* _What is being asked_
Repeat the entries below exactly. Begin with the first line and end with the line that contains "# A good terminal - finally!".

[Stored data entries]

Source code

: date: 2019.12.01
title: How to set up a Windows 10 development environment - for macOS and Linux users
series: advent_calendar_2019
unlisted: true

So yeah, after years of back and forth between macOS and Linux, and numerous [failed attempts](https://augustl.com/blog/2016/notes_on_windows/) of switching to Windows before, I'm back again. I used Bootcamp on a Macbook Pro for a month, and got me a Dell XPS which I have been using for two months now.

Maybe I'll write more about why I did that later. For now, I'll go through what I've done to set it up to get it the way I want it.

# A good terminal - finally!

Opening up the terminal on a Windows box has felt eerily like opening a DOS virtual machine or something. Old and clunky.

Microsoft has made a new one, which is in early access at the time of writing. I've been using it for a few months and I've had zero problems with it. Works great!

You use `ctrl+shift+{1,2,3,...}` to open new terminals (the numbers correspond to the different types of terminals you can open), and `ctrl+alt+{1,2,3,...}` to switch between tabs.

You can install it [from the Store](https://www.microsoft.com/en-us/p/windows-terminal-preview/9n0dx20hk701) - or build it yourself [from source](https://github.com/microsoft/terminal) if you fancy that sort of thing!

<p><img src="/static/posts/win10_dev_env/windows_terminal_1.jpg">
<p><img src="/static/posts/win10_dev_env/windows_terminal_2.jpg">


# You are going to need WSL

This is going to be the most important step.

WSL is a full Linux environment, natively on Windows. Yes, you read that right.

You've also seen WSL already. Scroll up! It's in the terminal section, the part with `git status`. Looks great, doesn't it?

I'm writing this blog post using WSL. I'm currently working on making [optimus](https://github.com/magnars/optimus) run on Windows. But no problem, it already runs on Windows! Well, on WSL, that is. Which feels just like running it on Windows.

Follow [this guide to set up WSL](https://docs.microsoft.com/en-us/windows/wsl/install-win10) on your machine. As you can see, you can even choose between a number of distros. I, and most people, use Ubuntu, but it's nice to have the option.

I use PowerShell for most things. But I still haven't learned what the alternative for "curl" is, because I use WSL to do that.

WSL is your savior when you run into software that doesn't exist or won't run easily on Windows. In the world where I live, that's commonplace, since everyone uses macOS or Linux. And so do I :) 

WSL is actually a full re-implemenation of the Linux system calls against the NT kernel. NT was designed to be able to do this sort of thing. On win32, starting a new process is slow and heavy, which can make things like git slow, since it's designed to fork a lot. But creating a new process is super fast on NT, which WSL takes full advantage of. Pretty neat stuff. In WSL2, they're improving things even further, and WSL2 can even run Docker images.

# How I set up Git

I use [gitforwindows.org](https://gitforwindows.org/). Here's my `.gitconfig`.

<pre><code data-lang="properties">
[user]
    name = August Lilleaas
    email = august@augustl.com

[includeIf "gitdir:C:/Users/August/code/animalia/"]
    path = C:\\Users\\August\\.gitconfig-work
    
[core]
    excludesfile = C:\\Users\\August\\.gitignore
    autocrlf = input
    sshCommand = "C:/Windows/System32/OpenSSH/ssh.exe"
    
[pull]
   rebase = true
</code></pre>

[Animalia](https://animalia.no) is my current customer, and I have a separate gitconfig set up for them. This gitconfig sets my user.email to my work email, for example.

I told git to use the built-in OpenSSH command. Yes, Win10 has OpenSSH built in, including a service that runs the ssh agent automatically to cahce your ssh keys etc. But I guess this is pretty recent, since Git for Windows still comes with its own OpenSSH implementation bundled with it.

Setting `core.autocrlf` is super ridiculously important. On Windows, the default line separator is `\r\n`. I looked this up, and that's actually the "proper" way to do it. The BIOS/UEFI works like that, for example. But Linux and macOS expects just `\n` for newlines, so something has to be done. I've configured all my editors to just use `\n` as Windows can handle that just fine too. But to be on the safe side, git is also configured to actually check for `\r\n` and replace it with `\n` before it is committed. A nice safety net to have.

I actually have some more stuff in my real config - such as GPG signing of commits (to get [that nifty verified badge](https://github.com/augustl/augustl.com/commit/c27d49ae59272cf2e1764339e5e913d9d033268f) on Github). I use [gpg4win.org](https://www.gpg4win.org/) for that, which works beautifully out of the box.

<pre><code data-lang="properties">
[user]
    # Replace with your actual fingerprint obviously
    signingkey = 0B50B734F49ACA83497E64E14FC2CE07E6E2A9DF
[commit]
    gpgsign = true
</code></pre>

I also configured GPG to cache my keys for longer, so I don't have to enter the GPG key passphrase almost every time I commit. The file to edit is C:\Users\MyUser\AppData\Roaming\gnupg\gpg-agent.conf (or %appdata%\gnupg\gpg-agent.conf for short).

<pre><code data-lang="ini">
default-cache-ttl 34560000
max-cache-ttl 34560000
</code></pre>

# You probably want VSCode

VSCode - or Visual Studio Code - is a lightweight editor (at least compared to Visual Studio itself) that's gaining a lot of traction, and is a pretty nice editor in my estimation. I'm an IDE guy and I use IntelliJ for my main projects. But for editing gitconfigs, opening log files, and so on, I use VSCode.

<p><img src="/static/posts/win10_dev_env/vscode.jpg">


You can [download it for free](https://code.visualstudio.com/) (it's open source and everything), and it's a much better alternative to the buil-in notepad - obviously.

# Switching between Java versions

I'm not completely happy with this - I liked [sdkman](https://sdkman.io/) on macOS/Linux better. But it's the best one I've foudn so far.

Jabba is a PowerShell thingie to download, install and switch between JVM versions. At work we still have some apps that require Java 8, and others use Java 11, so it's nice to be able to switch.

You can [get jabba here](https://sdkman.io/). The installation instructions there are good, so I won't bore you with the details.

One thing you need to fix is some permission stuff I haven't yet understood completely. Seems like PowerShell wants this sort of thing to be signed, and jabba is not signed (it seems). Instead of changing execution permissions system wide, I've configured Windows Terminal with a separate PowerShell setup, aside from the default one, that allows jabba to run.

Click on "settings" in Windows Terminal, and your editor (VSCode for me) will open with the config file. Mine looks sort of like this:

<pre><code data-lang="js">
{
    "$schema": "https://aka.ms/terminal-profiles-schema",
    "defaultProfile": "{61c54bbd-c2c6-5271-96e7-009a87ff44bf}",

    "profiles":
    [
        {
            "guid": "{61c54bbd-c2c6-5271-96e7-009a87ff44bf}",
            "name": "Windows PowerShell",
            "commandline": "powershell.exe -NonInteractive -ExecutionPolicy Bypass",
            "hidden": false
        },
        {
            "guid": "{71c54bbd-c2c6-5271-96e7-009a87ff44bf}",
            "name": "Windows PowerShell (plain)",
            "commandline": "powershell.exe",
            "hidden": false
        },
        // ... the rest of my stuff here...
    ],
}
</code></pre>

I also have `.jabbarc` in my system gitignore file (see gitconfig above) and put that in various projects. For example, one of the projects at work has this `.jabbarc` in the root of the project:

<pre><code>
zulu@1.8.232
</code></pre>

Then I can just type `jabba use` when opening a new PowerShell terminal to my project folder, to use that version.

* _Task answer_
Source code

: date: 2019.12.01
title: How to set up a Windows 10 development environment - for macOS and Linux users
series: advent_calendar_2019
unlisted: true

So yeah, after years of back and forth between macOS and Linux, and numerous [failed attempts](https://augustl.com/blog/2016/notes_on_windows/) of switching to Windows before, I'm back again. I used Bootcamp on a Macbook Pro for a month, and got me a Dell XPS which I have been using for two months now.

Maybe I'll write more about why I did that later. For now, I'll go through what I've done to set it up to get it the way I want it.

# A good terminal - finally!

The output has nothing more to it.